Vaccines, however, are still necessary. Most students who are absent during their early school careers, some due to vaccine-preventable illnesses, have a greater chance of not graduating. Therefore, vaccines can help students graduate high school and college by reducing their chances of being chronically absent.

According to “Attendance Works Tennessee”, students who miss more than two days in August are five times more likely to be chronically absent. The states’ definition of chronic absence is missing 18 or more days. Despite its daily attendance rate above 95 percent, Tennessee has 13.1 percent of its students chronically absent.

Not getting vaccinated also risks death. Many deadly diseases can now be prevented with vaccines. Each year, around one in five children die before their fifth birthday from a disease that could have been prevented with a vaccine. That is one child dying every twenty seconds.

Parents who do not vaccinate their children may negatively affect their child’s education and limit their child’s lifespan. So, why do many parents choose not to vaccinate?

While some parents believe that the federal agencies are not trustworthy, or that certain lifestyle choices make their child immune, their choice can impact even people who have been vaccinated. If an unvaccinated child becomes sick with a vaccine-preventable illness like the flu, they can still get other children sick.

In the 2019-2020 flu season, 10,000 people have died and 180,000 people have been hospitalized. Studies show that the flu vaccination reduces the risk of getting the flu by 40 to 60 percent. In the 2017-2018 flu season, there were 185 pediatric deaths from the flu, and 80 percent of those children had not received the flu vaccination.

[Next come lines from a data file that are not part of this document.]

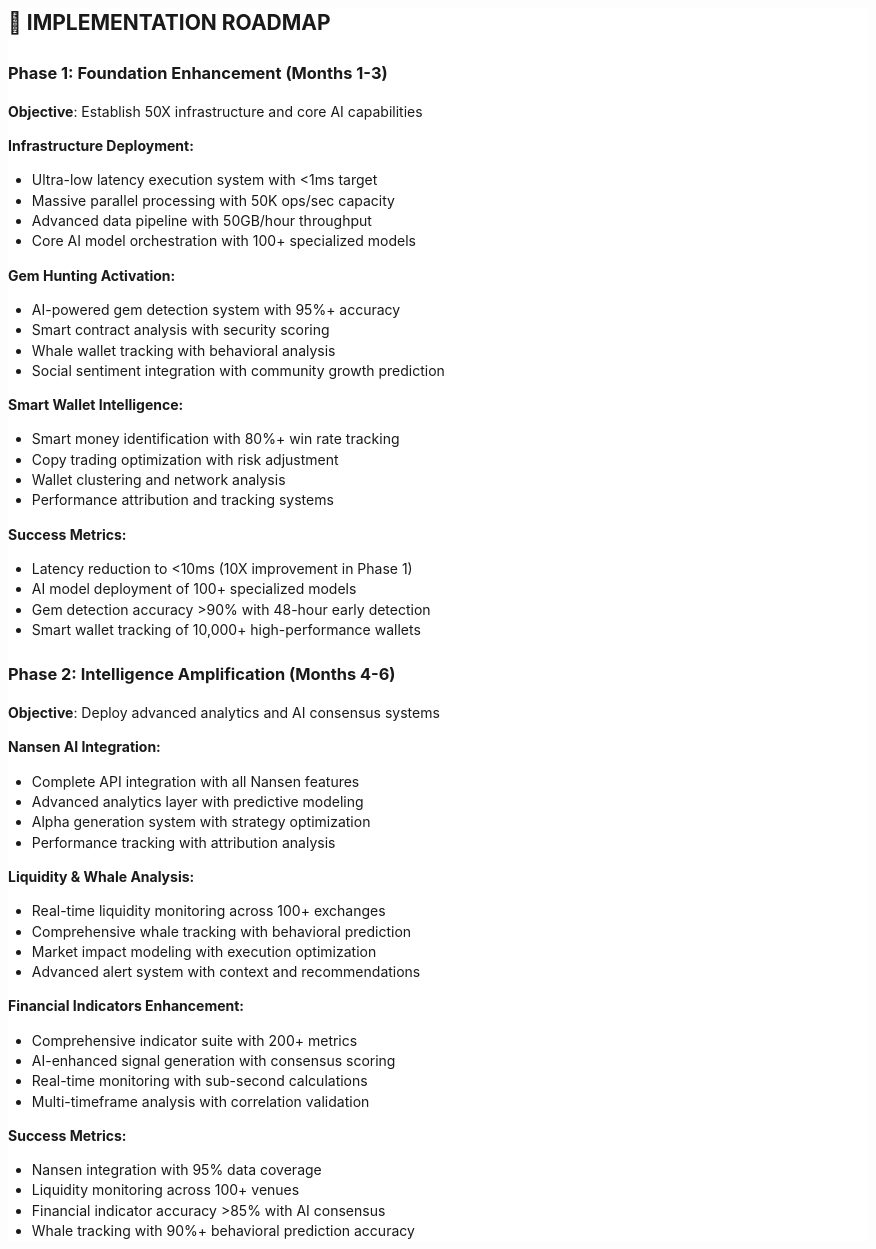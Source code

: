 
## 🎯 IMPLEMENTATION ROADMAP

### **Phase 1: Foundation Enhancement (Months 1-3)**
**Objective**: Establish 50X infrastructure and core AI capabilities

**Infrastructure Deployment:**
- Ultra-low latency execution system with <1ms target
- Massive parallel processing with 50K ops/sec capacity
- Advanced data pipeline with 50GB/hour throughput
- Core AI model orchestration with 100+ specialized models

**Gem Hunting Activation:**
- AI-powered gem detection system with 95%+ accuracy
- Smart contract analysis with security scoring
- Whale wallet tracking with behavioral analysis
- Social sentiment integration with community growth prediction

**Smart Wallet Intelligence:**
- Smart money identification with 80%+ win rate tracking
- Copy trading optimization with risk adjustment
- Wallet clustering and network analysis
- Performance attribution and tracking systems

**Success Metrics:**
- Latency reduction to <10ms (10X improvement in Phase 1)
- AI model deployment of 100+ specialized models
- Gem detection accuracy >90% with 48-hour early detection
- Smart wallet tracking of 10,000+ high-performance wallets

### **Phase 2: Intelligence Amplification (Months 4-6)**
**Objective**: Deploy advanced analytics and AI consensus systems

**Nansen AI Integration:**
- Complete API integration with all Nansen features
- Advanced analytics layer with predictive modeling
- Alpha generation system with strategy optimization
- Performance tracking with attribution analysis

**Liquidity & Whale Analysis:**
- Real-time liquidity monitoring across 100+ exchanges
- Comprehensive whale tracking with behavioral prediction
- Market impact modeling with execution optimization
- Advanced alert system with context and recommendations

**Financial Indicators Enhancement:**
- Comprehensive indicator suite with 200+ metrics
- AI-enhanced signal generation with consensus scoring
- Real-time monitoring with sub-second calculations
- Multi-timeframe analysis with correlation validation

**Success Metrics:**
- Nansen integration with 95% data coverage
- Liquidity monitoring across 100+ venues
- Financial indicator accuracy >85% with AI consensus
- Whale tracking with 90%+ behavioral prediction accuracy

In 1998, a study was released in England claiming that there was a correlation between the MMR vaccine – which is used to prevent measles, mumps, and rubella – and autism. This study was proven false because there was no effort made to compare vaccinated children and unvaccinated children. The study has been disproven by scientists and retracted by the author. However, it started a big wave of parents not trusting vaccines.

Many parents choose not to vaccinate because they believe myths that claim vaccines are dangerous and cause disorders like autism. Significant research proves that there is no scientific evidence that shows vaccines are dangerous, overload the immune system or cause autism.

Measles, one of the most contagious diseases, is preventable with vaccines. However, many communities do not get the vaccine and hence cause huge outbreaks. In 2018, there was an outbreak in New York City, costing six million dollars in healthcare bills. Studies have shown the cause of this epidemic was that travelers brought measles back from unvaccinated countries or communities.

In Brooklyn, 73 percent of the measles cases occurred in people who had not been vaccinated against the disease. Because of measles’ contagious behavior, 95 percent of the population needs to be vaccinated in order to stop the spread of the disease. Dropping vaccination rates make additional outbreaks likely.

Vaccinations are necessary to our survival, and the only way to make vaccines accessible to everyone is to lower the costs. Everyone deserves a life without having to worry about the next time they will get sick from a preventable disease.

By choosing not to vaccinate, parents are killing their children. The information propelling these deadly decisions are incorrect, outdated and erroneous. A lack of vaccines prevents children from living a normal life, because they are constantly becoming ill and therefore falling behind in school.

Furthermore, many vaccine-preventable diseases cause disabilities, irreversible brain damage and side effects that will follow these children for the rest of their lives.

By just a prick of a needle, vaccines save countless lives.